Le front culturel de la guerre est mis en avant par Leila Ibrahimova, directrice d’un musée pillé, qui déclare, à propos du gouvernement russe, qu’« ils disent que l’Ukraine n’a pas d’État, pas d’histoire. Ils veulent simplement détruire notre pays », faisant écho à Vladimir Poutine qui affirmait : « je ne renierai jamais ma conviction que Russes et Ukrainiens forment un seul peuple ». Pour Vincent Négri, chercheur au CNRS, la Russie mène une politique volontaire de destruction du patrimoine ukrianien en soulignant qu’« il s’agit […] d’effacer la culture d’un peuple ou d’une identité ». Un pillage marquant perpétré par des soldats russes fut celui des deux principaux musées de Kherson à l’automne 2022, où des milliers de peintures, dessins et objets de grande importance ont été volés.
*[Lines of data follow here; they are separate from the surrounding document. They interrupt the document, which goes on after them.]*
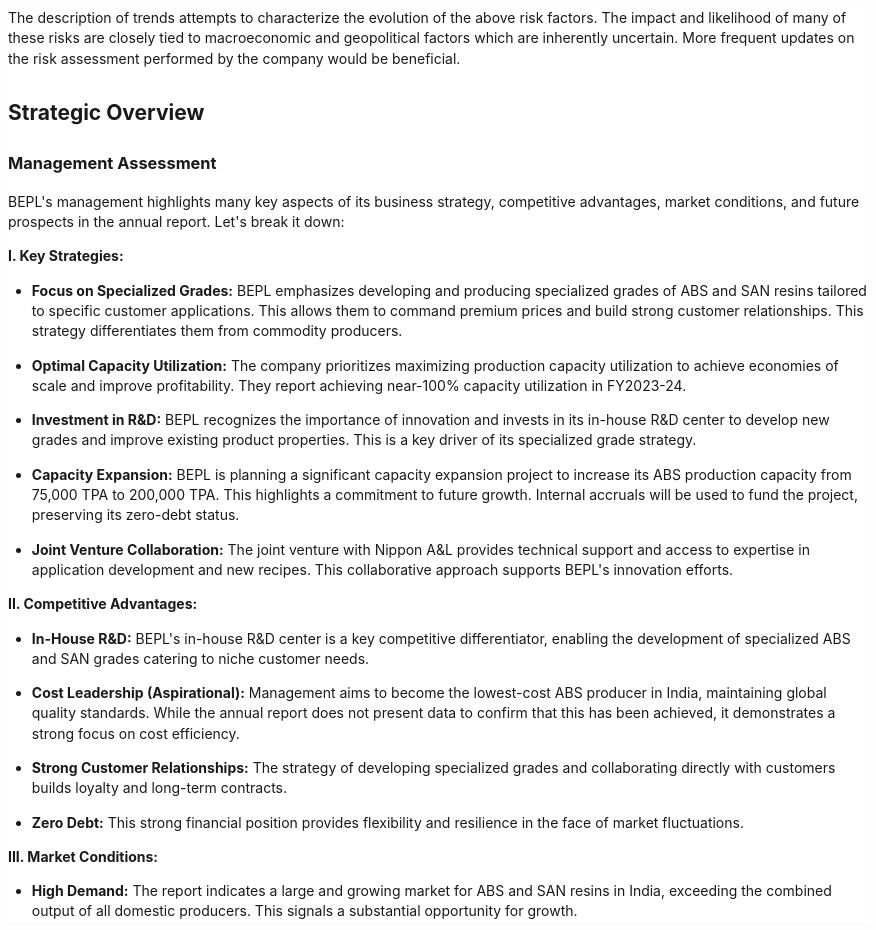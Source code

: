The description of trends attempts to characterize the evolution of the above risk factors.  The impact and likelihood of many of these risks are closely tied to macroeconomic and geopolitical factors which are inherently uncertain.  More frequent updates on the risk assessment performed by the company would be beneficial.



## Strategic Overview
### Management Assessment
BEPL's management highlights many key aspects of its business strategy, competitive advantages, market conditions, and future prospects in the annual report.  Let's break it down:


**I. Key Strategies:**

* **Focus on Specialized Grades:** BEPL emphasizes developing and producing specialized grades of ABS and SAN resins tailored to specific customer applications. This allows them to command premium prices and build strong customer relationships.  This strategy differentiates them from commodity producers.

* **Optimal Capacity Utilization:** The company prioritizes maximizing production capacity utilization to achieve economies of scale and improve profitability.  They report achieving near-100% capacity utilization in FY2023-24.

* **Investment in R&D:** BEPL recognizes the importance of innovation and invests in its in-house R&D center to develop new grades and improve existing product properties.  This is a key driver of its specialized grade strategy.

* **Capacity Expansion:**  BEPL is planning a significant capacity expansion project to increase its ABS production capacity from 75,000 TPA to 200,000 TPA. This highlights a commitment to future growth.  Internal accruals will be used to fund the project, preserving its zero-debt status.

* **Joint Venture Collaboration:**  The joint venture with Nippon A&L provides technical support and access to expertise in application development and new recipes.  This collaborative approach supports BEPL's innovation efforts.


**II. Competitive Advantages:**

* **In-House R&D:** BEPL's in-house R&D center is a key competitive differentiator, enabling the development of specialized ABS and SAN grades catering to niche customer needs.

* **Cost Leadership (Aspirational):** Management aims to become the lowest-cost ABS producer in India, maintaining global quality standards.  While the annual report does not present data to confirm that this has been achieved, it demonstrates a strong focus on cost efficiency.

* **Strong Customer Relationships:**  The strategy of developing specialized grades and collaborating directly with customers builds loyalty and long-term contracts.

* **Zero Debt:**  This strong financial position provides flexibility and resilience in the face of market fluctuations.


**III. Market Conditions:**

* **High Demand:**  The report indicates a large and growing market for ABS and SAN resins in India, exceeding the combined output of all domestic producers.  This signals a substantial opportunity for growth.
Cet événement est présenté comme « le plus grand vol de musée depuis la Seconde Guerre mondiale », durant laquelle les nazis avaient pillé des œuvres dans toute l’Europe. Les pièces de Kherson auraient été transportées en Crimée annexée et exposées dans des musées russes, selon les autorités ukrainiennes . L’UNESCO estime que la guerre en Ukraine a causé environ 3,3 milliards d’euros de dommages au patrimoine et au secteur culturel de ce pays.
Face à cela, un marathon est lancé pour protéger le patrimoine. L’UNESCO a entrepris en février 2024 une évaluation préliminaire des dégâts infligés aux biens culturels, en s’appuyant sur les dispositions de la convention de la Haye de 1954 pour la protection des biens culturels en cas de conflit armé. En deux ans, elle a observé que 343 sites culturels avaient été touchés. Cette évaluation est capitale pour une éventuelle incrimination pour crimes de guerre au sens de l’article 8 du statut de la Cour pénale internationale.
La lutte pour la préservation du patrimoine n’a pas lieu qu’au niveau institutionnel : des entrepôts secrets et protégés par des artistes abritent des dizaines de milliers d’objets culturels menacés. Par exemple, le bunker d’Alona Karavaï, membre du collectif d’artistes Asortymentna Kimnata qui protège les œuvres d’art, rassemble de nombreuses collections provenant de toute l’Ukraine. Le collectif a réussi à évacuer 1 500 œuvres du pays en l’espace de trois ans pour les protéger. Ces évacuations sont souvent « chaotiques » et « à la James Bond », car considérées comme clandestines, sans l’accord des autorités.